Sunday, March 07, 2004

The C.E.O.'s Mad, Mad World:
"Many companies have not yet filed their reports detailing executive pay. But the reports of 57 that have done so show just how good it is to be a chief executive.

Base salaries and bonuses have climbed, and the value of unexercised options has rocketed, largely because of a rising market. Salaries at the companies rose 8.3 percent last year, to an average of $818,000. Annual bonuses climbed 13 percent, to $1.06 million. But the median value of stock options that were exercisable surged 53 percent, to $8.3 million, from $5.4 million in 2002.

Indefensible pay patterns are sure to be Topic A among irate shareholders this year.
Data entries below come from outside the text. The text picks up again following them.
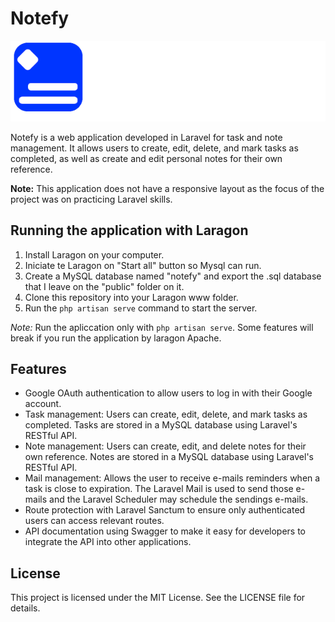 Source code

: # Notefy

![Notefy Logo](public/img/notefy-logo-white.png)

Notefy is a web application developed in Laravel for task and note management. It allows users to create, edit, delete, and mark tasks as completed, as well as create and edit personal notes for their own reference.

**Note:** This application does not have a responsive layout as the focus of the project was on practicing Laravel skills.

## Running the application with Laragon

1. Install Laragon on your computer.
2. Iniciate te Laragon on "Start all" button so Mysql can run.
3. Create a MySQL database named "notefy" and export the .sql database that I leave on the "public" folder on it.
4. Clone this repository into your Laragon www folder.
5. Run the `php artisan serve` command to start the server.

*Note:* Run the apliccation only with `php artisan serve`. Some features will break if you run the application by laragon Apache.

## Features

- Google OAuth authentication to allow users to log in with their Google account.
- Task management: Users can create, edit, delete, and mark tasks as completed. Tasks are stored in a MySQL database using Laravel's RESTful API.
- Note management: Users can create, edit, and delete notes for their own reference. Notes are stored in a MySQL database using Laravel's RESTful API.
- Mail management: Allows the user to receive e-mails reminders when a task is close to expiration. The Laravel Mail is used to send those e-mails and the Laravel Scheduler may schedule the sendings e-mails.
- Route protection with Laravel Sanctum to ensure only authenticated users can access relevant routes.
- API documentation using Swagger to make it easy for developers to integrate the API into other applications.

## License

This project is licensed under the MIT License. See the LICENSE file for details.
TIAA-CREF, the giant pension fund, is in discussions with 50 companies it has tagged for board independence issues. 'Every one of those companies has an executive compensation problem,' said Peter Clapman, chief counsel for corporate governance at the fund. 'Executive comp is going to be the hot button going forward. The numbers always look bad, but the process that got us there has a totally wrong smell about it.'"

What chief executives cannot seem to get through their skulls is that they do not act in isolation, that they are not boys in a luxurious bubble.

For example, many chief executives take big pay increases happily, while in the real world their stocks are languishing and thousands are losing their jobs.